Hawkeye felt for it and found it.

"It's just fibrillation! He…he has no brain!" The soldier's heart was spasming…not really pumping. It was all over. The cardiac muscle fibers were pushing out maniac uncoordinated signals. His heart, like the rest of his body, would never work together again toward any purpose. There was only blood borne energy left.

The medic shrugged. He looked like he didn't know what else to do. He gave a curt wave and ran for cover.

Marty looked around to make sure nobody was still standing. When a launched grenade landed and exploded no more than 40 meters away he gunned the engine with a twist of his wrist. At more than one hundred and ten percent of the safe speed for the blades he pulled back on the collective stick and tilted the nose forward. The little helicopter barely lifted off of the ground but gained speed slowly.


The helicopter struggled mightily against the wind, but it was to no avail.

It was less than 10 miles as the crow flies to the valley where the 4077th MASH currently resided, but it might as well have been a hundred.

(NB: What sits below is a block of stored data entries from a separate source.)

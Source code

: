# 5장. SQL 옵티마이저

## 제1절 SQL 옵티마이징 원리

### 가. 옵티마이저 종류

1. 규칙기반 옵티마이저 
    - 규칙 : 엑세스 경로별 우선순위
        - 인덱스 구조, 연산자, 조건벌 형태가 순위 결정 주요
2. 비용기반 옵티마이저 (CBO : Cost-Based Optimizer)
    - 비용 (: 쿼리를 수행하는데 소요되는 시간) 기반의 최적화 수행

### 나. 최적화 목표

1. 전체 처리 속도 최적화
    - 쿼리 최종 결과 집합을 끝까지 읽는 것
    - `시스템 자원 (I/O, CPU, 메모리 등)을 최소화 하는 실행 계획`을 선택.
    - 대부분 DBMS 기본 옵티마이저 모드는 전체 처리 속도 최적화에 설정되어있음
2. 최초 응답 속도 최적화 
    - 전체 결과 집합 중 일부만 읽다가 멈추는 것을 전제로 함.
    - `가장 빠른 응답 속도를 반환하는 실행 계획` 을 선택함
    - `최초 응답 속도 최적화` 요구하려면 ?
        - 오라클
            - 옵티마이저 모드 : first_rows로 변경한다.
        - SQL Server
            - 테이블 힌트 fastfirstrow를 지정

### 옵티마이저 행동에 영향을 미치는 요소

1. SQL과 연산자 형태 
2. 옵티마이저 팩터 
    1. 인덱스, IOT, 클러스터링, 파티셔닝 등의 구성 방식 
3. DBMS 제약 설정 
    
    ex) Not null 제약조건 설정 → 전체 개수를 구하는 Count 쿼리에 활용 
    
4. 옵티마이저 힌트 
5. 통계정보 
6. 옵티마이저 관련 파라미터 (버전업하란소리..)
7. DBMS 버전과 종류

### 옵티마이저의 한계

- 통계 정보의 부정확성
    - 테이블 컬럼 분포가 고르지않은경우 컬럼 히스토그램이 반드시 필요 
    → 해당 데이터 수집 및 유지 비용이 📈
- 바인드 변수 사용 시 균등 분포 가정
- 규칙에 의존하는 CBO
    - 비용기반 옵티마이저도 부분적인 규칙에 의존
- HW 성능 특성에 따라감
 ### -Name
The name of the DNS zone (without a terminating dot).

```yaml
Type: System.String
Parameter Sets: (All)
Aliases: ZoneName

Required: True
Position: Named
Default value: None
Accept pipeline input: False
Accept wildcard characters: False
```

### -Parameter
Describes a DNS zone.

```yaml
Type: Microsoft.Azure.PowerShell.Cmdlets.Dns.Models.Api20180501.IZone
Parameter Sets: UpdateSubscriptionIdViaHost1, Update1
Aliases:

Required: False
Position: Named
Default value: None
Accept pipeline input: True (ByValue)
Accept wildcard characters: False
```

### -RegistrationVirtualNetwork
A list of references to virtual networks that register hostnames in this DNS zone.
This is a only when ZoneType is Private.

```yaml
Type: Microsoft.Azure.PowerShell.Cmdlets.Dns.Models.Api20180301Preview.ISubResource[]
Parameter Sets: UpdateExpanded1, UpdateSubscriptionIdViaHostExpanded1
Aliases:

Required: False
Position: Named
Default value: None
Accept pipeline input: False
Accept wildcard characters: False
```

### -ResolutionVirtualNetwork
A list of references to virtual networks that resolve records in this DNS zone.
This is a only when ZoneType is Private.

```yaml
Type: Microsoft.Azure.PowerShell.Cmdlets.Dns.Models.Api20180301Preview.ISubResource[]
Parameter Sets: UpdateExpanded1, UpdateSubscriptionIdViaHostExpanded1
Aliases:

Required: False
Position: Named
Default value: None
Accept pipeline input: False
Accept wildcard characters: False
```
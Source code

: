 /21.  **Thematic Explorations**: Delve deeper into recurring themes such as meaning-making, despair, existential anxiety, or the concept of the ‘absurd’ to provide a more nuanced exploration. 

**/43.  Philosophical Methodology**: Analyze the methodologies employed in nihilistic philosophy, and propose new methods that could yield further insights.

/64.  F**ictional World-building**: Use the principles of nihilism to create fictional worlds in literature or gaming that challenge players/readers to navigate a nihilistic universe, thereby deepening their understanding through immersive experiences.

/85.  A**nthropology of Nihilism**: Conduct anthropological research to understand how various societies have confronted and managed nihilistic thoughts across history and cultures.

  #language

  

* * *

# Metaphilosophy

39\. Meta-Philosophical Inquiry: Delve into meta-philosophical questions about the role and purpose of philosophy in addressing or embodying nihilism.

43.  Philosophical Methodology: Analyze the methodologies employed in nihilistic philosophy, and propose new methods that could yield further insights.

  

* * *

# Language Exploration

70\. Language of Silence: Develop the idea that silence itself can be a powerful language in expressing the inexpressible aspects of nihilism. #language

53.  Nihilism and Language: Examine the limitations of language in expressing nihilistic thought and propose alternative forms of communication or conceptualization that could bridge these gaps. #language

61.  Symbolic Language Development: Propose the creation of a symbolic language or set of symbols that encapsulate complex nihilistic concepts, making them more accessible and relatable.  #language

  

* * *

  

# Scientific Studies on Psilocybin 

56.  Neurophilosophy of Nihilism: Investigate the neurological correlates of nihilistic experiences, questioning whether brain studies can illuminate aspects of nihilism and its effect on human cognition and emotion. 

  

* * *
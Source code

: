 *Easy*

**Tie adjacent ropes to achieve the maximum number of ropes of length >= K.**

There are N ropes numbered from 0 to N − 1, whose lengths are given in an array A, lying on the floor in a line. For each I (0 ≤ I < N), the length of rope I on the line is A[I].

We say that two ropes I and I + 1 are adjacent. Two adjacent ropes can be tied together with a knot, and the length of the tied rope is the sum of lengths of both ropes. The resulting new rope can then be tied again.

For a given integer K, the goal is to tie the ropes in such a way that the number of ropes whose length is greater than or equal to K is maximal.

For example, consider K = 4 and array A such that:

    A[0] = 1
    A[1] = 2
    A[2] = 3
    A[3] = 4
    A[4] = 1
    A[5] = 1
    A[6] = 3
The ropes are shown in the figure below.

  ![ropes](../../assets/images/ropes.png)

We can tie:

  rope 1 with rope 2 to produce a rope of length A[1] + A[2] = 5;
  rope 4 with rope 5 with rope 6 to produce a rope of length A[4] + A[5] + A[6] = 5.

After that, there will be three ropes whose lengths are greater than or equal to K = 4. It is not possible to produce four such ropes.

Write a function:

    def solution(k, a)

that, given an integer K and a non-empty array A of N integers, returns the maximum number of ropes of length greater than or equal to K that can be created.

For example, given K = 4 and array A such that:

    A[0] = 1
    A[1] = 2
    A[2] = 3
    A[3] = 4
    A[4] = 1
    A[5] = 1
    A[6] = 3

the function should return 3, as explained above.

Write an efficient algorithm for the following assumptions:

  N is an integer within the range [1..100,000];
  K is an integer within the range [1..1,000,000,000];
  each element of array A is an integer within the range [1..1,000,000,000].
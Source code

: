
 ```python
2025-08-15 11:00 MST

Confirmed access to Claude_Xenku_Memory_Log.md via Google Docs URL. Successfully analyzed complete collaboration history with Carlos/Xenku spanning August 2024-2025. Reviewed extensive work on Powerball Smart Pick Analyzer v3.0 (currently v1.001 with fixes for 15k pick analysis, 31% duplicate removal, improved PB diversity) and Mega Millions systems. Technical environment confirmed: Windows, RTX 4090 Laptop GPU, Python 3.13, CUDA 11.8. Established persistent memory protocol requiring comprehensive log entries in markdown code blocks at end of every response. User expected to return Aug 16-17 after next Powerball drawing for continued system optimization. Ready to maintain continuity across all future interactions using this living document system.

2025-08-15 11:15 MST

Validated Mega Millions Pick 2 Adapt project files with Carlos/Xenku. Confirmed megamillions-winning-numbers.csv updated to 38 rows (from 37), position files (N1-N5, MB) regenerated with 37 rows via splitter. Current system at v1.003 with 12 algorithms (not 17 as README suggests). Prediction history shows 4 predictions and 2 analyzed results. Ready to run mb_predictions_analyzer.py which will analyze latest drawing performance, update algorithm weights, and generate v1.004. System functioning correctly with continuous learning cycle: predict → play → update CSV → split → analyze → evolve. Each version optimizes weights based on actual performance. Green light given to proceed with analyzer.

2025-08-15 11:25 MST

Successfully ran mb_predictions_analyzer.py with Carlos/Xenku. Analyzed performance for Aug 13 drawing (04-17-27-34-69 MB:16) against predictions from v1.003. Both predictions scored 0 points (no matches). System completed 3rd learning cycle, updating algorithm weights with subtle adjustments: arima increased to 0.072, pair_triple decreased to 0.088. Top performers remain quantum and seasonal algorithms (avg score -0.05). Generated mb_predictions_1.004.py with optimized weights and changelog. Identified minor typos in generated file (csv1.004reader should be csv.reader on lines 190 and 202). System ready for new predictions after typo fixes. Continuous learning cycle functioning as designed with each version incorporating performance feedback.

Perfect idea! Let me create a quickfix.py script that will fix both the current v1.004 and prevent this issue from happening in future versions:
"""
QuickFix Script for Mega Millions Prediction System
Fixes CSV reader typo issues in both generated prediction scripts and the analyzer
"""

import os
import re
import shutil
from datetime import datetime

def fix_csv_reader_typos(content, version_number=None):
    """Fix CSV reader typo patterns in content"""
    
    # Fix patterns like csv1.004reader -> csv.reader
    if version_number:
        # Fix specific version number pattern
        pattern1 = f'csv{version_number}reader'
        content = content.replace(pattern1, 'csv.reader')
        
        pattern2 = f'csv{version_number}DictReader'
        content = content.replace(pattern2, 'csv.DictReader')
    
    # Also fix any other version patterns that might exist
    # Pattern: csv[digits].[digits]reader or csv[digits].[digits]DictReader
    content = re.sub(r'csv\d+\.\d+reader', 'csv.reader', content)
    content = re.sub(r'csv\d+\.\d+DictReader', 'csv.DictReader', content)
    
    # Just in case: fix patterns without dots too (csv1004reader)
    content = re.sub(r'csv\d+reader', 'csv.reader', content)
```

The prevailing winds coming over the Chong Li mountains that were blowing away the fog even now over the battlefield were also creating a terrific downdraft that the little chopper could not climb through.

Marty applied all the turbine power from the engine as he approached the lowest point of the ridge line, but they simply weren't gaining enough altitude to clear it.

"He's going into shock!"

Hawkeyes announcement was confirmed by the soldier between them beginning to spasm.

"We can't make it through!" Marty announced pointing to gap in the rocky hills. "Too much weight with this headwind…it's pushing us down!"

"Can we go back…"

"No one back there now…except the enemy! Can he wait?"

Hawkeye pressed on the spasming soldier's neck.

"No!" There was barely a pulse off the carotid artery. Lack of blood supply to the brain was causing the convulsing. "He's gonna go cardiac!"

"That guy gone?"

Hawkeye's hands palpated the neck of the other man sitting on his lap. The fibrillation had stopped. It didn't matter really. With half his head gone, that soldier was dead from the moment whatever bullet, missile, or projectile had hit him. Hawkeye frowned. He should have never been on the chopper.

"Gone!"

Pilot Marty Williams looked at the ground, the hills, the way they had come.

"We need to unload him to make it over!" he shouted.

"What?"

"We have to let him go!" Marty took the stick in his left hand briefly to make a pointing gesture out the door with his right. "77 is about a minute away once we make it over them hills!"

It was an ugly thing to do…but they were going to do it.

"I'm gonna tilt…you push!"

Hawkeye felt the weight come off his lap as he tried to guide the semi-beheaded body out of his side of the cockpit.

"Get tags!"Marty shouted.

At just the last second Hawkeye snatched at the GI's shirt and managed to grasp the dog tags beneath. The chain broke as the soldier fell away from the green ship leaving Hawkeye holding onto a hunk of t-shirt and both little ID plates. He watched to see the human ejectee fall 200 feet into the rocks of the hills.

The weight difference was enough. The skids cleared the tops of the rocks as they came over.

…and the 4077th sat right where it should; in a circle of large green tents with red crossed roofs on the floor of a rocky valley just on the other side of the hills.

"I'll go back for him later." Marty promised.